Cloud based storage has grown a lot over the last years, and more and more apps and services take advantage of the technology. One of the big advantages with cloud based storing is that data is easily available everywhere. By this I mean both in terms of location (everywhere where you can connect to the internet), and also in terms of different platforms. An app can be created for smart phones, tablets, desktop, web etc., and the data is available on all platforms. By using cross platform development you also get the added benefit of developing access to data once.

One of the biggest drawbacks of cloud storage is that you don’t have the complete control over your data (unless you setup your own cloud service). This can be a problem, specially if you develop enterprise level applications, but also if you store a lot of personal data. I guess it all depends on whether or not you trust the service provider. They spend a lot of time convincing customers that they are safe, and I believe that if you use a serious provider that it is ok. Do spend some time considering this though when choosing a cloud service provider.

Cloud based back end services does not only provide storage. Several offers possibilities to schedule recurring tasks, using targeted push notifications and also add app analytics. Using a cloud based service it is simple to scale if you need to. I don’t have much experience using the cloud, but I used it for my app Parker Gratis, where users can add entries, and fetch data based on location.
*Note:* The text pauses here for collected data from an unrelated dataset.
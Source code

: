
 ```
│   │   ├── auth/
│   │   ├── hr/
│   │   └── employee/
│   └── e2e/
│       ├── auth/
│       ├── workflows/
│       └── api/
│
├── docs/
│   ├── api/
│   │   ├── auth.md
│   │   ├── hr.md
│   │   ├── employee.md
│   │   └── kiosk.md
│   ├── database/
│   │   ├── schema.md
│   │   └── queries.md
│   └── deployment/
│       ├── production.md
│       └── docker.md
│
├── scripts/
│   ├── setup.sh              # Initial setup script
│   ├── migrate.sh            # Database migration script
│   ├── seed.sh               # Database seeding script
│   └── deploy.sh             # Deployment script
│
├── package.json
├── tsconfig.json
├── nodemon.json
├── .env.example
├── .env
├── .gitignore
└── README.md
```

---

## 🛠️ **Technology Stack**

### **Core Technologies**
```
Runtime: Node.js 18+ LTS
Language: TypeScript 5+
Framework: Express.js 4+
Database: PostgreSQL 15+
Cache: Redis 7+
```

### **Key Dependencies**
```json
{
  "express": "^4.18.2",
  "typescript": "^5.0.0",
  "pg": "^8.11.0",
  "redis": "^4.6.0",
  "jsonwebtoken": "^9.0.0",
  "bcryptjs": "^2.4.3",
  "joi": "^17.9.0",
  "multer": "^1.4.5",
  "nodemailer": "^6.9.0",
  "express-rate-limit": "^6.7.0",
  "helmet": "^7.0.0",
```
For this I used Parse, which I will also be using for my next app.

Parse have three main areas they focus on, which is Core, Push and Analytics.

Core is where you store and retrieve data. This is where you schedule background jobs and where you can manage your global app settings with Config.
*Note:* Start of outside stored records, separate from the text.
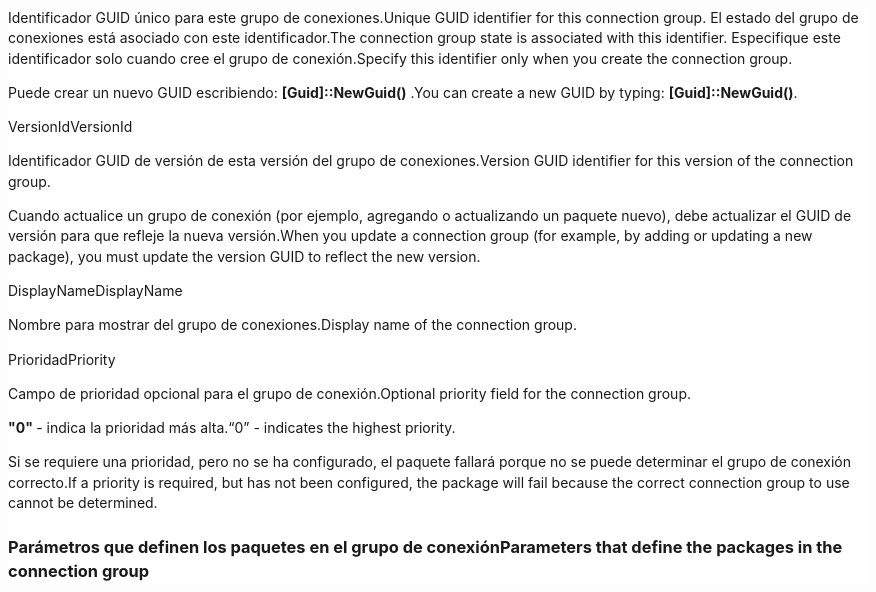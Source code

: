 <td align="left"><p><span data-ttu-id="ab5be-133">Identificador GUID único para este grupo de conexiones.</span><span class="sxs-lookup"><span data-stu-id="ab5be-133">Unique GUID identifier for this connection group.</span></span> <span data-ttu-id="ab5be-134">El estado del grupo de conexiones está asociado con este identificador.</span><span class="sxs-lookup"><span data-stu-id="ab5be-134">The connection group state is associated with this identifier.</span></span> <span data-ttu-id="ab5be-135">Especifique este identificador solo cuando cree el grupo de conexión.</span><span class="sxs-lookup"><span data-stu-id="ab5be-135">Specify this identifier only when you create the connection group.</span></span></p>
<p><span data-ttu-id="ab5be-136">Puede crear un nuevo GUID escribiendo: <strong>[Guid]::NewGuid()</strong> .</span><span class="sxs-lookup"><span data-stu-id="ab5be-136">You can create a new GUID by typing: <strong>[Guid]::NewGuid()</strong>.</span></span></p></td>
</tr>
<tr class="odd">
<td align="left"><p><span data-ttu-id="ab5be-137">VersionId</span><span class="sxs-lookup"><span data-stu-id="ab5be-137">VersionId</span></span></p></td>
<td align="left"><p><span data-ttu-id="ab5be-138">Identificador GUID de versión de esta versión del grupo de conexiones.</span><span class="sxs-lookup"><span data-stu-id="ab5be-138">Version GUID identifier for this version of the connection group.</span></span></p>
<p><span data-ttu-id="ab5be-139">Cuando actualice un grupo de conexión (por ejemplo, agregando o actualizando un paquete nuevo), debe actualizar el GUID de versión para que refleje la nueva versión.</span><span class="sxs-lookup"><span data-stu-id="ab5be-139">When you update a connection group (for example, by adding or updating a new package), you must update the version GUID to reflect the new version.</span></span></p></td>
</tr>
<tr class="even">
<td align="left"><p><span data-ttu-id="ab5be-140">DisplayName</span><span class="sxs-lookup"><span data-stu-id="ab5be-140">DisplayName</span></span></p></td>
<td align="left"><p><span data-ttu-id="ab5be-141">Nombre para mostrar del grupo de conexiones.</span><span class="sxs-lookup"><span data-stu-id="ab5be-141">Display name of the connection group.</span></span></p></td>
</tr>
<tr class="odd">
<td align="left"><p><span data-ttu-id="ab5be-142">Prioridad</span><span class="sxs-lookup"><span data-stu-id="ab5be-142">Priority</span></span></p></td>
<td align="left"><p><span data-ttu-id="ab5be-143">Campo de prioridad opcional para el grupo de conexión.</span><span class="sxs-lookup"><span data-stu-id="ab5be-143">Optional priority field for the connection group.</span></span></p>
<p><strong><span data-ttu-id="ab5be-144">"0" </strong> - indica la prioridad más alta.</span><span class="sxs-lookup"><span data-stu-id="ab5be-144">“0”</strong> - indicates the highest priority.</span></span></p>
<p><span data-ttu-id="ab5be-145">Si se requiere una prioridad, pero no se ha configurado, el paquete fallará porque no se puede determinar el grupo de conexión correcto.</span><span class="sxs-lookup"><span data-stu-id="ab5be-145">If a priority is required, but has not been configured, the package will fail because the correct connection group to use cannot be determined.</span></span></p></td>
</tr>
</tbody>
</table>

 

### <a href="" id="bkmk-params-define-pkgs-incg"></a><span data-ttu-id="ab5be-146">Parámetros que definen los paquetes en el grupo de conexión</span><span class="sxs-lookup"><span data-stu-id="ab5be-146">Parameters that define the packages in the connection group</span></span>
With Push you can increase user engagement (at least that’s their selling point!), by sending push notifications across devices and platforms.

Analytics is a great feature, where you can track events or data points in your app in real time. This is brilliant to understand how users interact with your app, and to analyze crashes.
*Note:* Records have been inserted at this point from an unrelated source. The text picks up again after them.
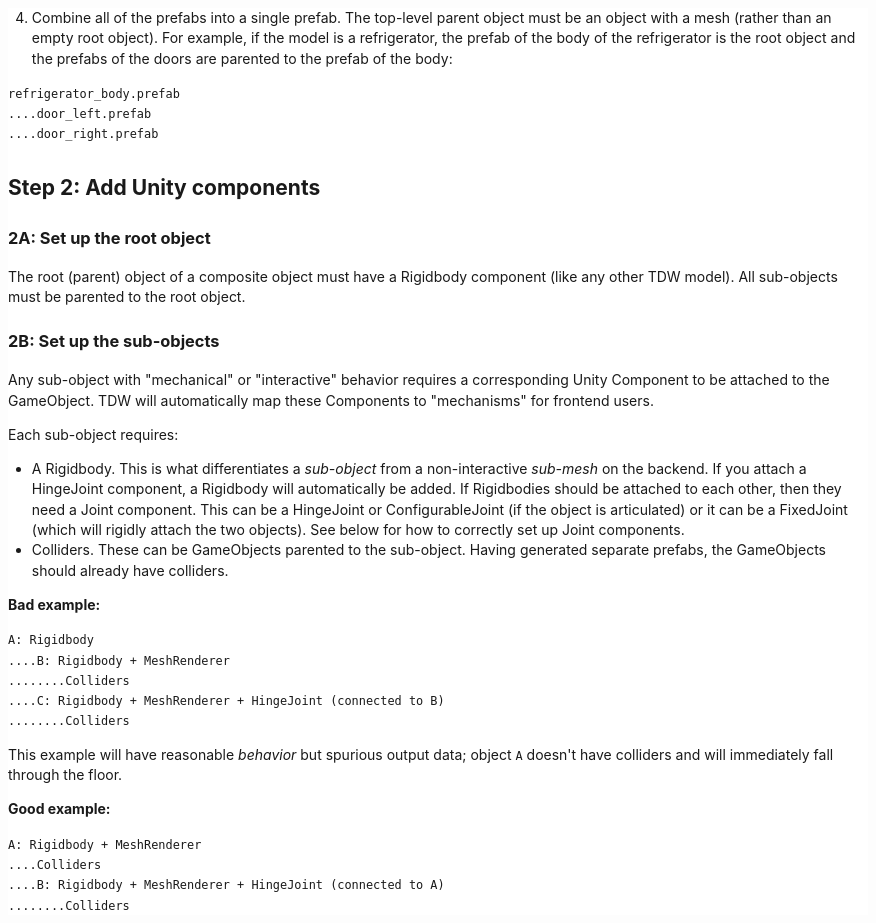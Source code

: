 
4. Combine all of the prefabs into a single prefab. The top-level parent object must be an object with a mesh (rather than an empty root object). For example, if the model is a refrigerator, the prefab of the body of the refrigerator is the root object and the prefabs of the doors are parented to the prefab of the body:

```
refrigerator_body.prefab
....door_left.prefab
....door_right.prefab
```

## Step 2: Add Unity components

### 2A: Set up the root object

The root (parent) object of a composite object must have a Rigidbody component (like any other TDW model). All sub-objects must be parented to the root object.

### 2B: Set up the sub-objects

Any sub-object with "mechanical" or "interactive" behavior requires a corresponding Unity Component to be attached to the GameObject. TDW will automatically map these Components to "mechanisms" for frontend users.

Each sub-object requires:

- A Rigidbody. This is what differentiates a *sub-object* from a non-interactive *sub-mesh* on the backend. If you attach a HingeJoint component, a Rigidbody will automatically be added. If Rigidbodies should be attached to each other, then they need a Joint component. This can be a HingeJoint or ConfigurableJoint (if the object is articulated) or it can be a FixedJoint (which will rigidly attach the two objects). See below for how to correctly set up Joint components.
- Colliders. These can be GameObjects parented to the sub-object. Having generated separate prefabs, the GameObjects should already have colliders.

**Bad example:**

```
A: Rigidbody
....B: Rigidbody + MeshRenderer
........Colliders
....C: Rigidbody + MeshRenderer + HingeJoint (connected to B)
........Colliders
```

This example will have reasonable *behavior* but spurious output data; object `A` doesn't have colliders and will immediately fall through the floor.

**Good example:**

```
A: Rigidbody + MeshRenderer
....Colliders
....B: Rigidbody + MeshRenderer + HingeJoint (connected to A)
........Colliders
```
Parse sets out to minimize the time you use for infrastructure work, and maximize the time you spend on user experience. They have SDKs for a wide variety of languages, and they have starter projects in cases where you start a new project. I have leveraged these possibilities to create cross platform applications using Xamarin with C# and .NET, and also web based application using HTML and JavaScript. Other languages include PHP, Objective-C, Swift and Java. A new SDK they recently added, which is highly relevant today, is for IoT using Embedded C. The pricing model is also fair. You have a certain limit for free, and when/if the need to upscale comes you pay for what you need, on a monthly basis.

Note! I have no affiliation to Parse, I just like their service.

There are plenty of other cloud services on the market as well. Another I have tried is Microsoft Azure. They offer many products on the side of storage and analytics. Amongst others I want to mention virtual machines, CDN (Content Delivery Network), media services and load balancing. Another big one is Google Cloud Platform, which also seems to have some nice features as well. The last I want to mention is Amazon Web Services, which I think was quite early with cloud based services. They offer many products, and might be worth looking into.

There’s a lot I haven’t covered in regards to cloud services, but I hope this can spark an interest. Possibly you are already using cloud services, in which case I would like to know more on how you use it. And please do share other providers if you know of any.